Deephaven’s live Directed-Acyclic-Graph (DAG)

Representing queries as DAGs allows efficient, real-time updates

A directed acyclic graph (DAG) is a conceptual representation of a series of activities. The graph depicts the order of each activity as a set of nodes connected by lines (edges) that illustrate the flow from one activity to another.

DAGs are useful for representing many different types of flows, including data processing flows. They make it easy to clearly visualize and organize the order of steps associated for these jobs, particularly large-scale processing flows. In Deephaven, DAGs are used to organize the flow of real-time data through queries.

Why DAGs for real-time data?

Deephaven's DAG-based execution model provides significant advantages for real-time data processing:

Incremental updates: Only recompute what changes, not entire tables. If one row updates, only that row is recomputed.
Automatic dependency tracking: The engine knows exactly which tables depend on which sources, eliminating manual orchestration.
Efficient resource usage: Static portions of the DAG never recompute, and unchanged data flows through without processing.
Clear data lineage: The graph structure makes it easy to trace how data flows from sources to results.
Natural parallelization: Independent branches of the DAG can be processed concurrently.

This is fundamentally different from traditional batch processing, where entire datasets are typically reprocessed even when only small portions change.

Query as a graph

Deephaven’s query syntax is very natural and readable. Under the hood, queries are converted into directed acyclic graphs (DAGs) for efficient real-time processing. Let’s look at an example to understand DAGs.

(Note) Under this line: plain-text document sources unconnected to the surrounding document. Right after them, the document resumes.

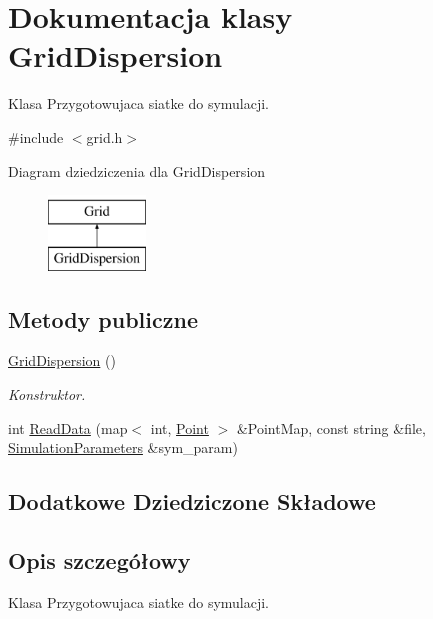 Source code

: \hypertarget{class_grid_dispersion}{}\section{Dokumentacja klasy Grid\+Dispersion}
\label{class_grid_dispersion}


Klasa Przygotowujaca siatke do symulacji.  




{\ttfamily \#include $<$grid.\+h$>$}

Diagram dziedziczenia dla Grid\+Dispersion\begin{figure}[H]
\begin{center}
\leavevmode
\includegraphics[height=2.000000cm]{class_grid_dispersion}
\end{center}
\end{figure}
\subsection*{Metody publiczne}
\begin{DoxyCompactItemize}
\item 
\hyperlink{class_grid_dispersion_aa91ae00919a4f12049f9415e3b584b31}{Grid\+Dispersion} ()
\begin{DoxyCompactList}\small\item\em Konstruktor. \end{DoxyCompactList}\item 
int \hyperlink{class_grid_dispersion_afbc03fca9459c90c19959c24df944766}{Read\+Data} (map$<$ int, \hyperlink{class_point}{Point} $>$ \&Point\+Map, const string \&file, \hyperlink{class_simulation_parameters}{Simulation\+Parameters} \&sym\+\_\+param)
\end{DoxyCompactItemize}
\subsection*{Dodatkowe Dziedziczone Składowe}


\subsection{Opis szczegółowy}
Klasa Przygotowujaca siatke do symulacji. 

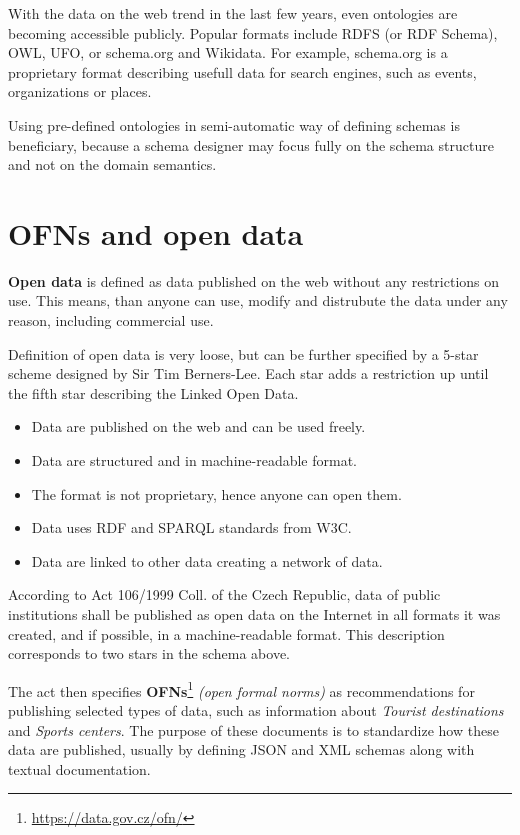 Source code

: With the data on the web \cite{data-on-the-web} trend in the last few years, even ontologies are becoming accessible publicly. Popular formats include RDFS (or RDF Schema), OWL, UFO, or schema.org and Wikidata. For example, schema.org is a proprietary format describing usefull data for search engines, such as events, organizations or places.

Using pre-defined ontologies in semi-automatic way of defining schemas is beneficiary, because a schema designer may focus fully on the schema structure and not on the domain semantics.

\section*{OFNs and open data}

\textbf{Open data} is defined as data published on the web without any restrictions on use. This means, than anyone can use, modify and distrubute the data under any reason, including commercial use.

Definition of open data is very loose, but can be further specified by a 5-star scheme designed by Sir Tim Berners-Lee. Each star adds a restriction up until the fifth star describing the Linked Open Data.
\begin{itemize}[noitemsep,leftmargin=2cm]
    \item [1 $\bigstar$] Data are published on the web and can be used freely.
    \item [2 $\bigstar$] Data are structured and in machine-readable format.
    \item [3 $\bigstar$] The format is not proprietary, hence anyone can open them.
    \item [4 $\bigstar$] Data uses RDF and SPARQL standards from W3C.
    \item [5 $\bigstar$] Data are linked to other data creating a network of data.
\end{itemize}

\smallskip

According to Act 106/1999 Coll. of the Czech Republic, data of public institutions shall be published as open data on the Internet in all formats it was created, and if possible, in a machine-readable format. This description corresponds to two stars in the schema above.

The act then specifies \textbf{OFNs}\footnote{\url{https://data.gov.cz/ofn/}} \textit{(open formal norms)} as recommendations for publishing selected types of data, such as information about \textit{Tourist destinations} and \textit{Sports centers}. The purpose of these documents is to standardize how these data are published, usually by defining JSON and XML schemas along with textual documentation.

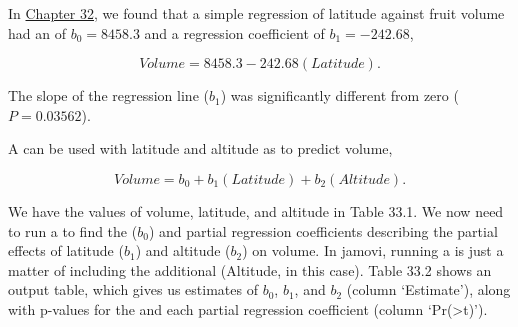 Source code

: \documentclass[
  openany]{krantz}
\begin{document}
In \protect\hyperlink{Chapter_32}{Chapter 32}, we found that a simple regression of latitude against fruit volume had an  of \(b_{0} = 8458.3\) and a regression coefficient of \(b_{1} = -242.68\),

\[Volume = 8458.3 - 242.68(Latitude).\]

The slope of the regression line (\(b_{1}\)) was significantly different from zero (\(P = 0.03562\)).

A  can be used with latitude and altitude as  to predict volume,

\[Volume = b_{0} + b_{1}(Latitude) + b_{2}(Altitude).\]

We have the values of volume, latitude, and altitude in Table 33.1.
We now need to run a  to find the  (\(b_{0}\)) and partial regression coefficients describing the partial effects of latitude (\(b_{1}\)) and altitude (\(b_{2}\)) on volume.
In jamovi, running a  is just a matter of including the additional  (Altitude, in this case).
Table 33.2 shows an output table, which gives us estimates of \(b_{0}\), \(b_{1}\), and \(b_{2}\) (column `Estimate'), along with p-values for the  and each partial regression coefficient (column `Pr(\textgreater\textbar t\textbar)').
\end{document}
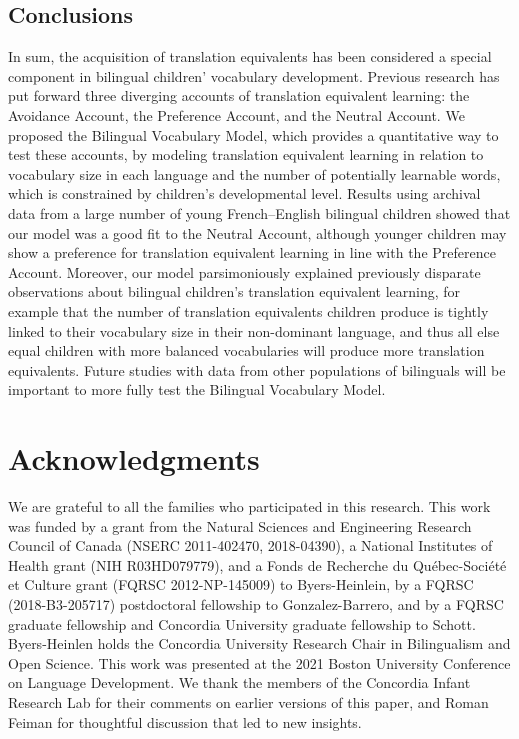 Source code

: \documentclass[
  english,
  ,man,floatsintext]{apa6}
\begin{document}
\hypertarget{conclusions}{%
\subsection{Conclusions}\label{conclusions}}

In sum, the acquisition of translation equivalents has been considered a special component in bilingual children' vocabulary development. Previous research has put forward three diverging accounts of translation equivalent learning: the Avoidance Account, the Preference Account, and the Neutral Account. We proposed the Bilingual Vocabulary Model, which provides a quantitative way to test these accounts, by modeling translation equivalent learning in relation to vocabulary size in each language and the number of potentially learnable words, which is constrained by children's developmental level. Results using archival data from a large number of young French--English bilingual children showed that our model was a good fit to the Neutral Account, although younger children may show a preference for translation equivalent learning in line with the Preference Account. Moreover, our model parsimoniously explained previously disparate observations about bilingual children's translation equivalent learning, for example that the number of translation equivalents children produce is tightly linked to their vocabulary size in their non-dominant language, and thus all else equal children with more balanced vocabularies will produce more translation equivalents. Future studies with data from other populations of bilinguals will be important to more fully test the Bilingual Vocabulary Model.

\newpage

\hypertarget{acknowledgments}{%
\section{Acknowledgments}\label{acknowledgments}}

\noindent We are grateful to all the families who participated in this research. This work was funded by a grant from the Natural Sciences and Engineering Research Council of Canada (NSERC 2011-402470, 2018-04390), a National Institutes of Health grant (NIH R03HD079779), and a Fonds de Recherche du Québec-Société et Culture grant (FQRSC 2012-NP-145009) to Byers-Heinlein, by a FQRSC (2018-B3-205717) postdoctoral fellowship to Gonzalez-Barrero, and by a FQRSC graduate fellowship and Concordia University graduate fellowship to Schott. Byers-Heinlen holds the Concordia University Research Chair in Bilingualism and Open Science. This work was presented at the 2021 Boston University Conference on Language Development. We thank the members of the Concordia Infant Research Lab for their comments on earlier versions of this paper, and Roman Feiman for thoughtful discussion that led to new insights.
\end{document}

from deephaven import time_table

t1 = time_table("PT1S").update(formulas=["Label=(ii%2)"])
t2 = t1.last_by(by=["Label"])
t3 = t1.natural_join(table=t2, on=["Label"], joins=["T2=Timestamp"])

Here, table t1 is a real-time table with two columns: Timestamp and Label. A new row is appended every second, and Label alternates between zero and one. Table t2 contains the most recent row for each Label value, and t3 joins the most recent Timestamp for a Label, from t2, onto t1.

Represented as a DAG, this query looks like:

Here you can see each part of the query as connected components - aka a "graph". The graph starts with the data sources; in this case, a time table. In real time, data flows from the data sources through the graph, dynamically updating the tables. Because this data flow is in one direction, the graph has no loops. This is where the "directed acyclic" part of the DAG name comes from.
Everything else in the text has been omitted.